Think like this: seek time (to find just right sector only!) of your HDD is 2-5ms. Add to this [M]byte transfer time for a frame camera->PCI card, PCI card->memory and memory->HDD. In VI your case with desired 300fps you have only 3ms to (i) capture the frame and (ii) save it to HDD. The 50-60fps you get is the limit which is unlikely you can overcome by just direct dumping to HDD (I think I've got the similar values when I started). If you have a SSD or HDD with 64MB of cache then you may approach 100fps but only for the period of time until the cache is full. Losses will increase in time because eventually Windows will save or do "somehting big" occuping I/O bandwidth and CPU time.
The video streaming is even worse, I have not managed to save any video with high fps.

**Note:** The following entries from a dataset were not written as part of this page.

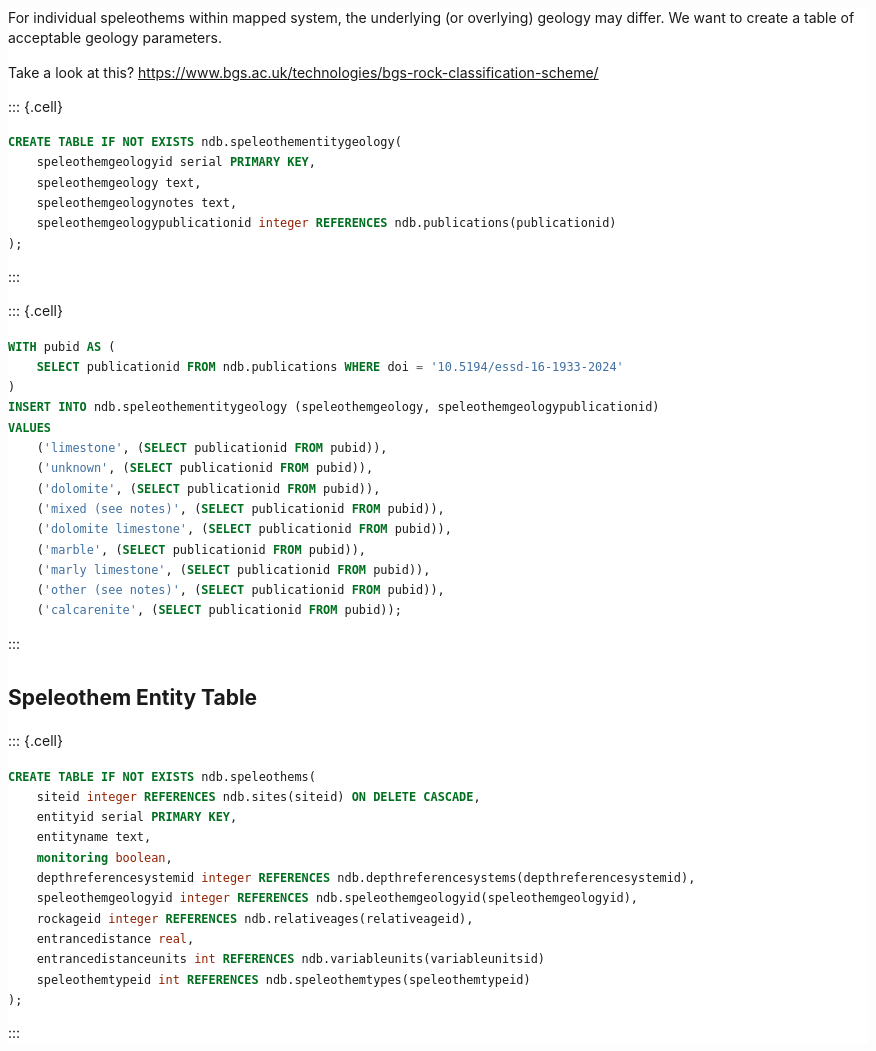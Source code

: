 For individual speleothems within mapped system, the underlying (or overlying) geology may differ. We want to create a table of acceptable geology parameters.

Take a look at this?
https://www.bgs.ac.uk/technologies/bgs-rock-classification-scheme/



::: {.cell}

```{.sql .cell-code}
CREATE TABLE IF NOT EXISTS ndb.speleothementitygeology(
    speleothemgeologyid serial PRIMARY KEY,
    speleothemgeology text,
    speleothemgeologynotes text,
    speleothemgeologypublicationid integer REFERENCES ndb.publications(publicationid)
);
```
:::

::: {.cell}

```{.sql .cell-code}
WITH pubid AS (
    SELECT publicationid FROM ndb.publications WHERE doi = '10.5194/essd-16-1933-2024'
)
INSERT INTO ndb.speleothementitygeology (speleothemgeology, speleothemgeologypublicationid)
VALUES 
    ('limestone', (SELECT publicationid FROM pubid)),
    ('unknown', (SELECT publicationid FROM pubid)),
    ('dolomite', (SELECT publicationid FROM pubid)),
    ('mixed (see notes)', (SELECT publicationid FROM pubid)),
    ('dolomite limestone', (SELECT publicationid FROM pubid)),
    ('marble', (SELECT publicationid FROM pubid)),
    ('marly limestone', (SELECT publicationid FROM pubid)),
    ('other (see notes)', (SELECT publicationid FROM pubid)),
    ('calcarenite', (SELECT publicationid FROM pubid));
```
:::



## Speleothem Entity Table



::: {.cell}

```{.sql .cell-code}
CREATE TABLE IF NOT EXISTS ndb.speleothems(
    siteid integer REFERENCES ndb.sites(siteid) ON DELETE CASCADE,
    entityid serial PRIMARY KEY,
    entityname text,
    monitoring boolean,
    depthreferencesystemid integer REFERENCES ndb.depthreferencesystems(depthreferencesystemid),
    speleothemgeologyid integer REFERENCES ndb.speleothemgeologyid(speleothemgeologyid),
    rockageid integer REFERENCES ndb.relativeages(relativeageid),
    entrancedistance real,
    entrancedistanceunits int REFERENCES ndb.variableunits(variableunitsid)
    speleothemtypeid int REFERENCES ndb.speleothemtypes(speleothemtypeid)
);
```
:::
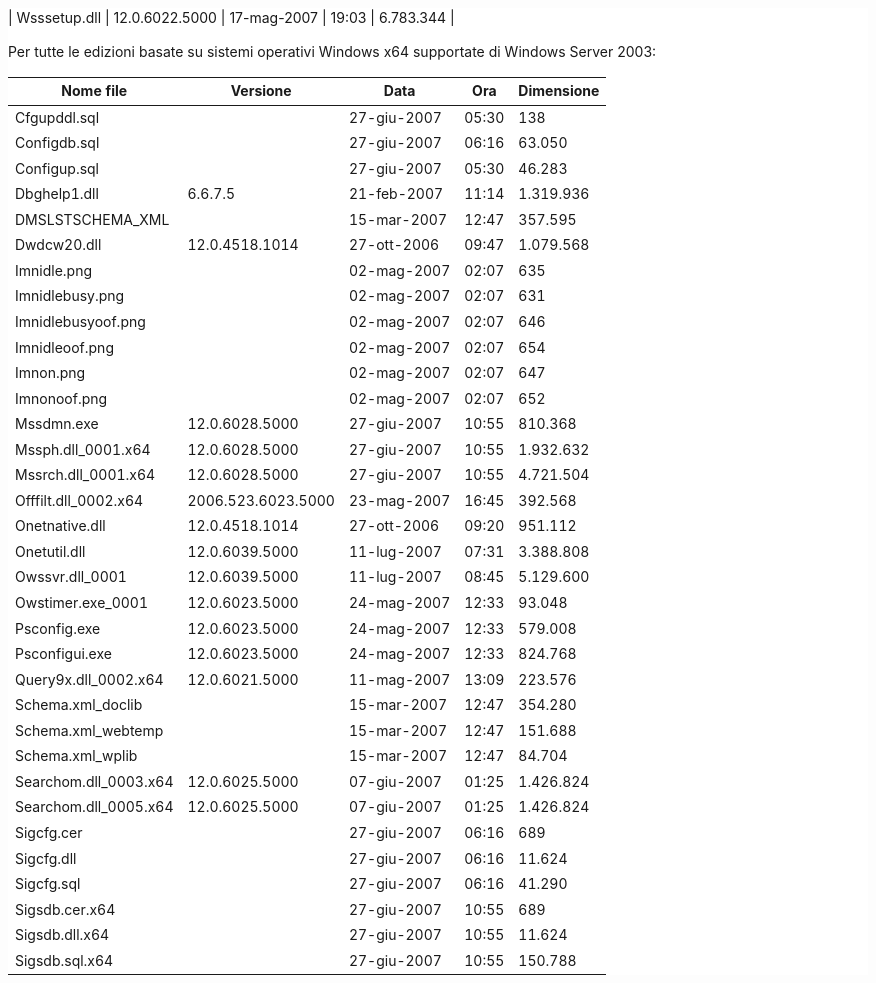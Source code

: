 | Wsssetup.dll                                     | 12.0.6022.5000     | 17-mag-2007 | 19:03 | 6.783.344  |
  
Per tutte le edizioni basate su sistemi operativi Windows x64 supportate di Windows Server 2003:
  
| Nome file              | Versione           | Data        | Ora   | Dimensione |  
|------------------------|--------------------|-------------|-------|------------|  
| Cfgupddl.sql           |                    | 27-giu-2007 | 05:30 | 138        |  
| Configdb.sql           |                    | 27-giu-2007 | 06:16 | 63.050     |  
| Configup.sql           |                    | 27-giu-2007 | 05:30 | 46.283     |  
| Dbghelp1.dll           | 6.6.7.5            | 21-feb-2007 | 11:14 | 1.319.936  |  
| DMSLSTSCHEMA\_XML      |                    | 15-mar-2007 | 12:47 | 357.595    |  
| Dwdcw20.dll            | 12.0.4518.1014     | 27-ott-2006 | 09:47 | 1.079.568  |  
| Imnidle.png            |                    | 02-mag-2007 | 02:07 | 635        |  
| Imnidlebusy.png        |                    | 02-mag-2007 | 02:07 | 631        |  
| Imnidlebusyoof.png     |                    | 02-mag-2007 | 02:07 | 646        |  
| Imnidleoof.png         |                    | 02-mag-2007 | 02:07 | 654        |  
| Imnon.png              |                    | 02-mag-2007 | 02:07 | 647        |  
| Imnonoof.png           |                    | 02-mag-2007 | 02:07 | 652        |  
| Mssdmn.exe             | 12.0.6028.5000     | 27-giu-2007 | 10:55 | 810.368    |  
| Mssph.dll\_0001.x64    | 12.0.6028.5000     | 27-giu-2007 | 10:55 | 1.932.632  |  
| Mssrch.dll\_0001.x64   | 12.0.6028.5000     | 27-giu-2007 | 10:55 | 4.721.504  |  
| Offfilt.dll\_0002.x64  | 2006.523.6023.5000 | 23-mag-2007 | 16:45 | 392.568    |  
| Onetnative.dll         | 12.0.4518.1014     | 27-ott-2006 | 09:20 | 951.112    |  
| Onetutil.dll           | 12.0.6039.5000     | 11-lug-2007 | 07:31 | 3.388.808  |  
| Owssvr.dll\_0001       | 12.0.6039.5000     | 11-lug-2007 | 08:45 | 5.129.600  |  
| Owstimer.exe\_0001     | 12.0.6023.5000     | 24-mag-2007 | 12:33 | 93.048     |  
| Psconfig.exe           | 12.0.6023.5000     | 24-mag-2007 | 12:33 | 579.008    |  
| Psconfigui.exe         | 12.0.6023.5000     | 24-mag-2007 | 12:33 | 824.768    |  
| Query9x.dll\_0002.x64  | 12.0.6021.5000     | 11-mag-2007 | 13:09 | 223.576    |  
| Schema.xml\_doclib     |                    | 15-mar-2007 | 12:47 | 354.280    |  
| Schema.xml\_webtemp    |                    | 15-mar-2007 | 12:47 | 151.688    |  
| Schema.xml\_wplib      |                    | 15-mar-2007 | 12:47 | 84.704     |  
| Searchom.dll\_0003.x64 | 12.0.6025.5000     | 07-giu-2007 | 01:25 | 1.426.824  |  
| Searchom.dll\_0005.x64 | 12.0.6025.5000     | 07-giu-2007 | 01:25 | 1.426.824  |  
| Sigcfg.cer             |                    | 27-giu-2007 | 06:16 | 689        |  
| Sigcfg.dll             |                    | 27-giu-2007 | 06:16 | 11.624     |  
| Sigcfg.sql             |                    | 27-giu-2007 | 06:16 | 41.290     |  
| Sigsdb.cer.x64         |                    | 27-giu-2007 | 10:55 | 689        |  
| Sigsdb.dll.x64         |                    | 27-giu-2007 | 10:55 | 11.624     |  
| Sigsdb.sql.x64         |                    | 27-giu-2007 | 10:55 | 150.788    |  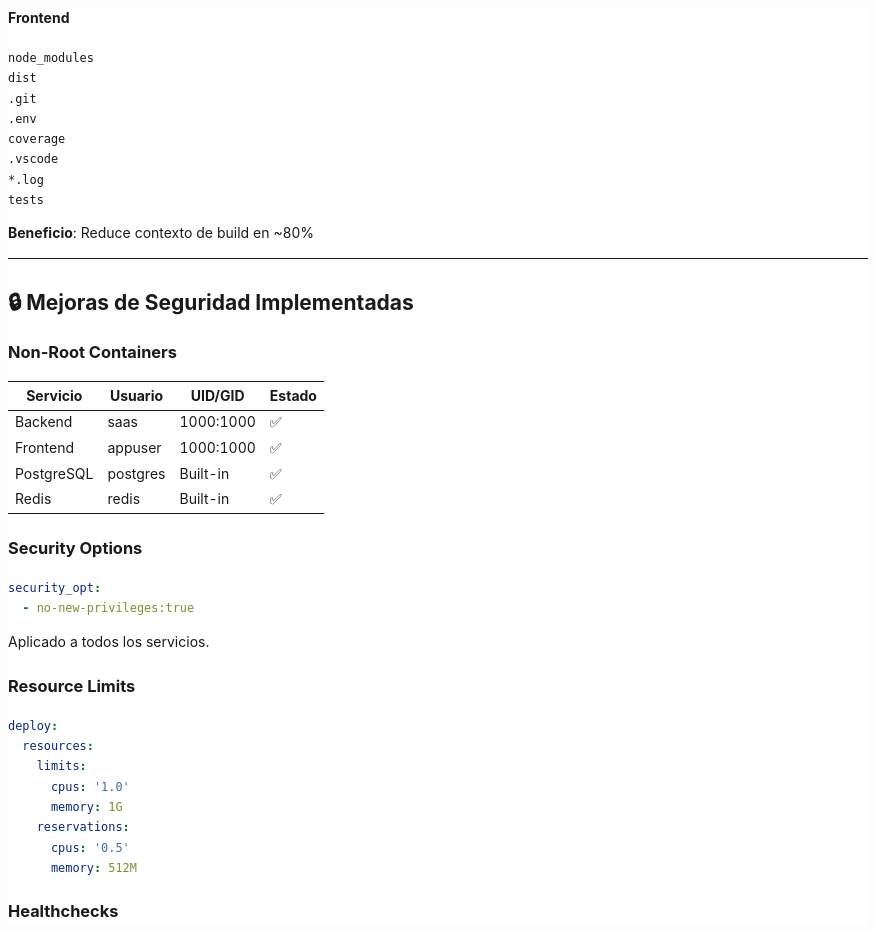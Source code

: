 #### Frontend
```
node_modules
dist
.git
.env
coverage
.vscode
*.log
tests
```

**Beneficio**: Reduce contexto de build en ~80%

---

## 🔒 Mejoras de Seguridad Implementadas

### Non-Root Containers

| Servicio | Usuario | UID/GID | Estado |
|----------|---------|---------|--------|
| Backend | saas | 1000:1000 | ✅ |
| Frontend | appuser | 1000:1000 | ✅ |
| PostgreSQL | postgres | Built-in | ✅ |
| Redis | redis | Built-in | ✅ |

### Security Options

```yaml
security_opt:
  - no-new-privileges:true
```

Aplicado a todos los servicios.

### Resource Limits

```yaml
deploy:
  resources:
    limits:
      cpus: '1.0'
      memory: 1G
    reservations:
      cpus: '0.5'
      memory: 512M
```

### Healthchecks
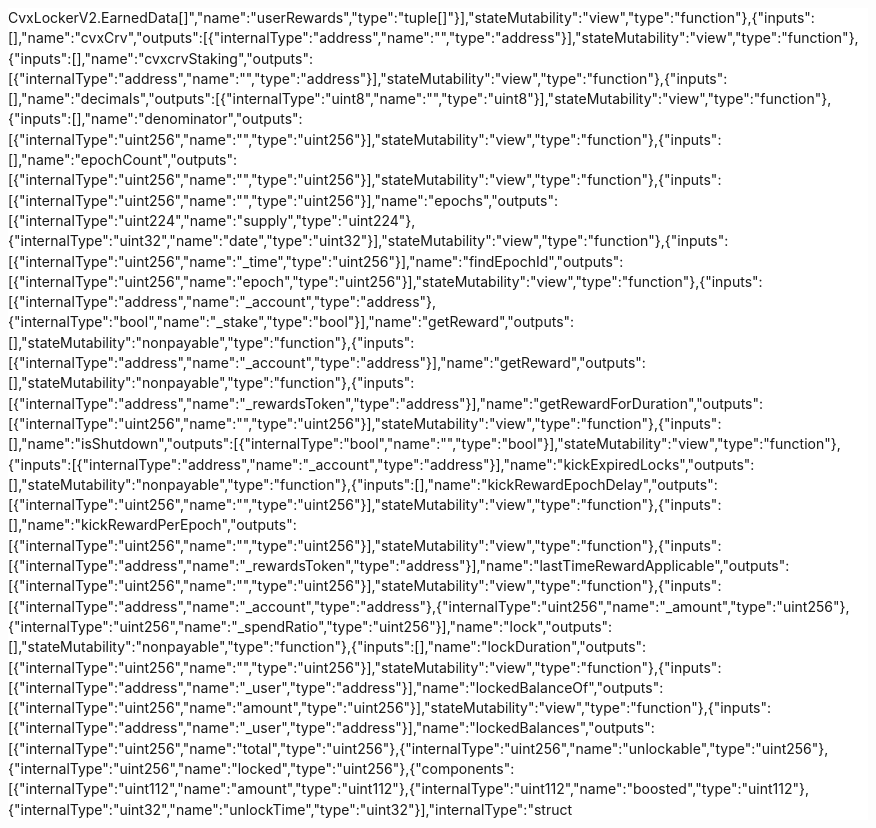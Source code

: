 CvxLockerV2.EarnedData[]","name":"userRewards","type":"tuple[]"}],"stateMutability":"view","type":"function"},{"inputs":[],"name":"cvxCrv","outputs":[{"internalType":"address","name":"","type":"address"}],"stateMutability":"view","type":"function"},{"inputs":[],"name":"cvxcrvStaking","outputs":[{"internalType":"address","name":"","type":"address"}],"stateMutability":"view","type":"function"},{"inputs":[],"name":"decimals","outputs":[{"internalType":"uint8","name":"","type":"uint8"}],"stateMutability":"view","type":"function"},{"inputs":[],"name":"denominator","outputs":[{"internalType":"uint256","name":"","type":"uint256"}],"stateMutability":"view","type":"function"},{"inputs":[],"name":"epochCount","outputs":[{"internalType":"uint256","name":"","type":"uint256"}],"stateMutability":"view","type":"function"},{"inputs":[{"internalType":"uint256","name":"","type":"uint256"}],"name":"epochs","outputs":[{"internalType":"uint224","name":"supply","type":"uint224"},{"internalType":"uint32","name":"date","type":"uint32"}],"stateMutability":"view","type":"function"},{"inputs":[{"internalType":"uint256","name":"_time","type":"uint256"}],"name":"findEpochId","outputs":[{"internalType":"uint256","name":"epoch","type":"uint256"}],"stateMutability":"view","type":"function"},{"inputs":[{"internalType":"address","name":"_account","type":"address"},{"internalType":"bool","name":"_stake","type":"bool"}],"name":"getReward","outputs":[],"stateMutability":"nonpayable","type":"function"},{"inputs":[{"internalType":"address","name":"_account","type":"address"}],"name":"getReward","outputs":[],"stateMutability":"nonpayable","type":"function"},{"inputs":[{"internalType":"address","name":"_rewardsToken","type":"address"}],"name":"getRewardForDuration","outputs":[{"internalType":"uint256","name":"","type":"uint256"}],"stateMutability":"view","type":"function"},{"inputs":[],"name":"isShutdown","outputs":[{"internalType":"bool","name":"","type":"bool"}],"stateMutability":"view","type":"function"},{"inputs":[{"internalType":"address","name":"_account","type":"address"}],"name":"kickExpiredLocks","outputs":[],"stateMutability":"nonpayable","type":"function"},{"inputs":[],"name":"kickRewardEpochDelay","outputs":[{"internalType":"uint256","name":"","type":"uint256"}],"stateMutability":"view","type":"function"},{"inputs":[],"name":"kickRewardPerEpoch","outputs":[{"internalType":"uint256","name":"","type":"uint256"}],"stateMutability":"view","type":"function"},{"inputs":[{"internalType":"address","name":"_rewardsToken","type":"address"}],"name":"lastTimeRewardApplicable","outputs":[{"internalType":"uint256","name":"","type":"uint256"}],"stateMutability":"view","type":"function"},{"inputs":[{"internalType":"address","name":"_account","type":"address"},{"internalType":"uint256","name":"_amount","type":"uint256"},{"internalType":"uint256","name":"_spendRatio","type":"uint256"}],"name":"lock","outputs":[],"stateMutability":"nonpayable","type":"function"},{"inputs":[],"name":"lockDuration","outputs":[{"internalType":"uint256","name":"","type":"uint256"}],"stateMutability":"view","type":"function"},{"inputs":[{"internalType":"address","name":"_user","type":"address"}],"name":"lockedBalanceOf","outputs":[{"internalType":"uint256","name":"amount","type":"uint256"}],"stateMutability":"view","type":"function"},{"inputs":[{"internalType":"address","name":"_user","type":"address"}],"name":"lockedBalances","outputs":[{"internalType":"uint256","name":"total","type":"uint256"},{"internalType":"uint256","name":"unlockable","type":"uint256"},{"internalType":"uint256","name":"locked","type":"uint256"},{"components":[{"internalType":"uint112","name":"amount","type":"uint112"},{"internalType":"uint112","name":"boosted","type":"uint112"},{"internalType":"uint32","name":"unlockTime","type":"uint32"}],"internalType":"struct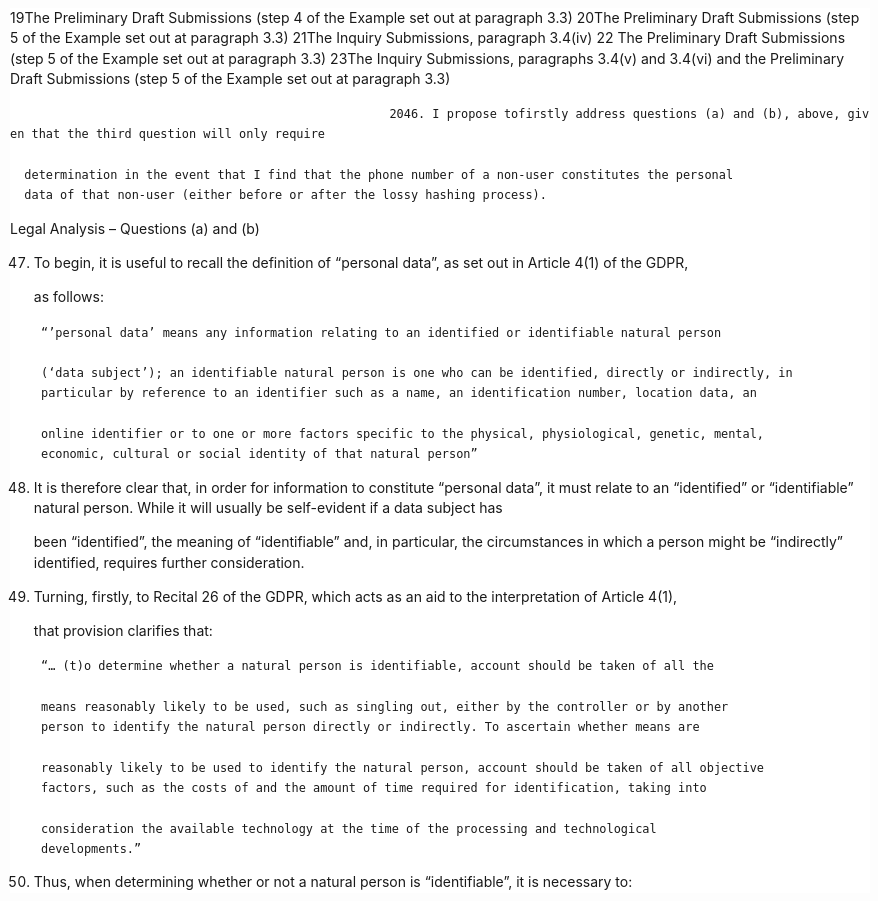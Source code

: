 19The Preliminary Draft Submissions (step 4 of the Example set out at paragraph 3.3)
20The Preliminary Draft Submissions (step 5 of the Example set out at paragraph 3.3)
21The Inquiry Submissions, paragraph 3.4(iv)
22 The Preliminary Draft Submissions (step 5 of the Example set out at paragraph 3.3)
23The Inquiry Submissions, paragraphs 3.4(v) and 3.4(vi) and the Preliminary Draft Submissions (step 5 of the Example set
out at paragraph 3.3)

                                                         2046. I propose tofirstly address questions (a) and (b), above, given that the third question will only require

      determination in the event that I find that the phone number of a non-user constitutes the personal
      data of that non-user (either before or after the lossy hashing process).

Legal Analysis – Questions (a) and (b)

47. To begin, it is useful to recall the definition of “personal data”, as set out in Article 4(1) of the GDPR,

      as follows:

         “’personal data’ means any information relating to an identified or identifiable natural person

         (‘data subject’); an identifiable natural person is one who can be identified, directly or indirectly, in
         particular by reference to an identifier such as a name, an identification number, location data, an

         online identifier or to one or more factors specific to the physical, physiological, genetic, mental,
         economic, cultural or social identity of that natural person”

48. It is therefore clear that, in order for information to constitute “personal data”, it must relate to an
      “identified” or “identifiable” natural person. While it will usually be self-evident if a data subject has

      been “identified”, the meaning of “identifiable” and, in particular, the circumstances in which a
      person might be “indirectly” identified, requires further consideration.

49. Turning, firstly, to Recital 26 of the GDPR, which acts as an aid to the interpretation of Article 4(1),

      that provision clarifies that:

         “… (t)o determine whether a natural person is identifiable, account should be taken of all the

         means reasonably likely to be used, such as singling out, either by the controller or by another
         person to identify the natural person directly or indirectly. To ascertain whether means are

         reasonably likely to be used to identify the natural person, account should be taken of all objective
         factors, such as the costs of and the amount of time required for identification, taking into

         consideration the available technology at the time of the processing and technological
         developments.”

50. Thus, when determining whether or not a natural person is “identifiable”, it is necessary to:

Instead, I've written a converter which scans my virtual drive for all 30k-50k images and creates a video file at slow-motion mode (735fps slowed down to 25fps). To encode the video in real-time you realy need some kind a hardware-assisted encoding of you frame stream.
PS: disable (or uninstall completely) antivirus software and other things which may eat your I/O bandwidth. In my case I am disabling even the network card and file indexing. Good practice is also to have two HDDs: one for OS and programs, another one for frame dump. Disable indexing on a 2nd drive.
Please let me know how you solved your case. Also would be great to hear alternative solutions from folks. Mine approach is not the best one 😉
/Alexander
04-22-2013 09:04 AM
No I didn't manage to save at 300fps, maybe I explained in the wrong way....
I configured the camera on Pylon and saved the setting in the camera, and disabled the serial command on the camera file, so I'm sure of the camera setting. In this way, when I run the Vision Acquisition Express and add an indicator to see the acquisition frame rate, the inidcator seems to indicate the right value. But then, when i try to save a two second video with both "grab and save avi" and "grab and save to disk" I record - in the last test - only at 90fps.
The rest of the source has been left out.